Everything we know about the world and the people who inhabit it militates against this conclusion.  In fact, we have already seen that the phenomena of human life exhibited all around us speak just as strongly of inhumanity as humanity.  If we constructed our anthropology on the basis of experience, we would probably say that people could choose: they could affirm or deny their own humanity.  In one sense we would be right. We can affirm or deny our humanity.  I can choose to live as someone who stands before God and my fellow man, or I can try not to.  I can seek to escape God, either by atheism or religion, and my fellow man, either by solitude or shallow relationships.  It is the great tragedy of sin, from the human point of view, that it tends towards the dehumanising of human beings.  It attempts to mask what and who we are.

But the event of Jesus Christ is and means 'God with us'.  And it means 'he will save his people from their sins'.  The presence of Jesus Christ - and especially the resurrection - means that humanity is not abandoned, just as Jesus is not abandoned to corruption.  God affirms his creation, and upholds it against its own wilful fall and senseless drive to be nothing.

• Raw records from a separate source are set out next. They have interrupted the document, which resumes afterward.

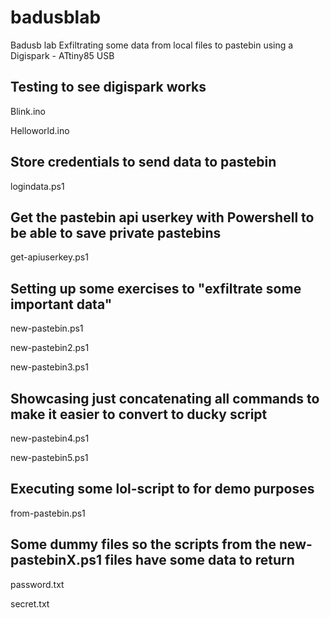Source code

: # badusblab
Badusb lab
Exfiltrating some data from local files to pastebin using a Digispark - ATtiny85 USB

## Testing to see digispark works
Blink.ino

Helloworld.ino

## Store credentials to send data to pastebin
logindata.ps1

## Get the pastebin api userkey with Powershell to be able to save private pastebins

get-apiuserkey.ps1

## Setting up some exercises to "exfiltrate some important data"
new-pastebin.ps1

new-pastebin2.ps1

new-pastebin3.ps1

## Showcasing just concatenating all commands to make it easier to convert to ducky script
new-pastebin4.ps1

new-pastebin5.ps1

## Executing some lol-script to for demo purposes
from-pastebin.ps1

## Some dummy files so the scripts from the new-pastebinX.ps1 files have some data to return

password.txt

secret.txt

There is no single human being who can erase what Jesus Christ has done.  There is therefore no single human being who can be really without God, or really without the fellow man, because Jesus Christ is both.  All my attempted inhumanity cannot unmake me.  The mask of evil which I choose to wear - and in so far as it lies with me, I will this mask to be my reality - is in fact not chosen for me, because Jesus Christ is with me as a human being and as my God, and I am upheld.

But how much worse this makes it!  Every sin is against my own humanity, against the grace of God, against Jesus Christ.  And every sin is an impossible attempt to be nothing when God has made me something.  My sin may take me to the fire of hell, but it will not make me less than a person who stands before and with God and my fellow man.  And that is a terrifying thought.